━━ Supplied records

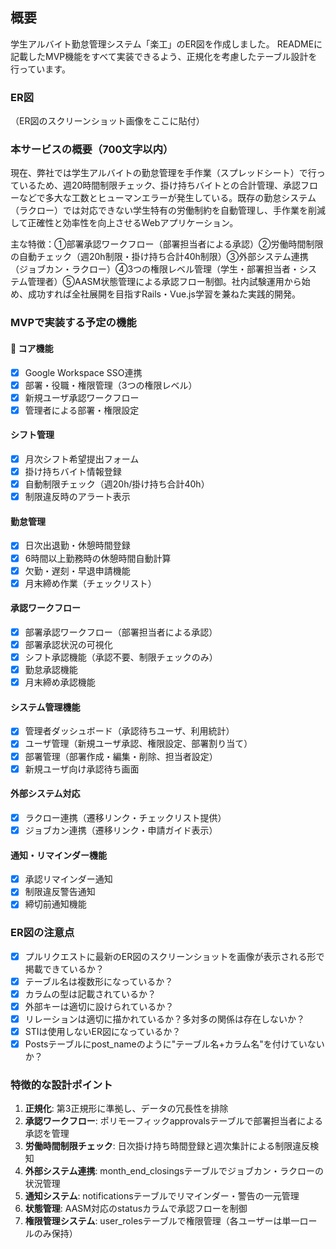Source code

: ## 概要
学生アルバイト勤怠管理システム「楽工」のER図を作成しました。
READMEに記載したMVP機能をすべて実装できるよう、正規化を考慮したテーブル設計を行っています。

### ER図
（ER図のスクリーンショット画像をここに貼付）

### 本サービスの概要（700文字以内）
現在、弊社では学生アルバイトの勤怠管理を手作業（スプレッドシート）で行っているため、週20時間制限チェック、掛け持ちバイトとの合計管理、承認フローなどで多大な工数とヒューマンエラーが発生している。既存の勤怠システム（ラクロー）では対応できない学生特有の労働制約を自動管理し、手作業を削減して正確性と効率性を向上させるWebアプリケーション。

主な特徴：①部署承認ワークフロー（部署担当者による承認）②労働時間制限の自動チェック（週20h制限・掛け持ち合計40h制限）③外部システム連携（ジョブカン・ラクロー）④3つの権限レベル管理（学生・部署担当者・システム管理者）⑤AASM状態管理による承認フロー制御。社内試験運用から始め、成功すれば全社展開を目指すRails・Vue.js学習を兼ねた実践的開発。

### MVPで実装する予定の機能
#### 🔑 コア機能
- [x] Google Workspace SSO連携
- [x] 部署・役職・権限管理（3つの権限レベル）
- [x] 新規ユーザ承認ワークフロー
- [x] 管理者による部署・権限設定

#### シフト管理
- [x] 月次シフト希望提出フォーム
- [x] 掛け持ちバイト情報登録
- [x] 自動制限チェック（週20h/掛け持ち合計40h）
- [x] 制限違反時のアラート表示

#### 勤怠管理
- [x] 日次出退勤・休憩時間登録
- [x] 6時間以上勤務時の休憩時間自動計算
- [x] 欠勤・遅刻・早退申請機能
- [x] 月末締め作業（チェックリスト）

#### 承認ワークフロー
- [x] 部署承認ワークフロー（部署担当者による承認）
- [x] 部署承認状況の可視化
- [x] シフト承認機能（承認不要、制限チェックのみ）
- [x] 勤怠承認機能
- [x] 月末締め承認機能

#### システム管理機能
- [x] 管理者ダッシュボード（承認待ちユーザ、利用統計）
- [x] ユーザ管理（新規ユーザ承認、権限設定、部署割り当て）
- [x] 部署管理（部署作成・編集・削除、担当者設定）
- [x] 新規ユーザ向け承認待ち画面

#### 外部システム対応
- [x] ラクロー連携（遷移リンク・チェックリスト提供）
- [x] ジョブカン連携（遷移リンク・申請ガイド表示）

#### 通知・リマインダー機能
- [x] 承認リマインダー通知
- [x] 制限違反警告通知
- [x] 締切前通知機能

### ER図の注意点
- [x] プルリクエストに最新のER図のスクリーンショットを画像が表示される形で掲載できているか？
- [x] テーブル名は複数形になっているか？
- [x] カラムの型は記載されているか？
- [x] 外部キーは適切に設けられているか？
- [x] リレーションは適切に描かれているか？多対多の関係は存在しないか？
- [x] STIは使用しないER図になっているか？
- [x] Postsテーブルにpost_nameのように"テーブル名+カラム名"を付けていないか？

### 特徴的な設計ポイント
1. **正規化**: 第3正規形に準拠し、データの冗長性を排除
2. **承認ワークフロー**: ポリモーフィックapprovalsテーブルで部署担当者による承認を管理
3. **労働時間制限チェック**: 日次掛け持ち時間登録と週次集計による制限違反検知
4. **外部システム連携**: month_end_closingsテーブルでジョブカン・ラクローの状況管理
5. **通知システム**: notificationsテーブルでリマインダー・警告の一元管理
6. **状態管理**: AASM対応のstatusカラムで承認フローを制御
7. **権限管理システム**: user_rolesテーブルで権限管理（各ユーザーは単一ロールのみ保持）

━━━━

▸ **Work required**:
Return every line in the records that includes the string "権限設定".

▸ **Written response**:
- [x] 管理者による部署・権限設定
- [x] ユーザ管理（新規ユーザ承認、権限設定、部署割り当て）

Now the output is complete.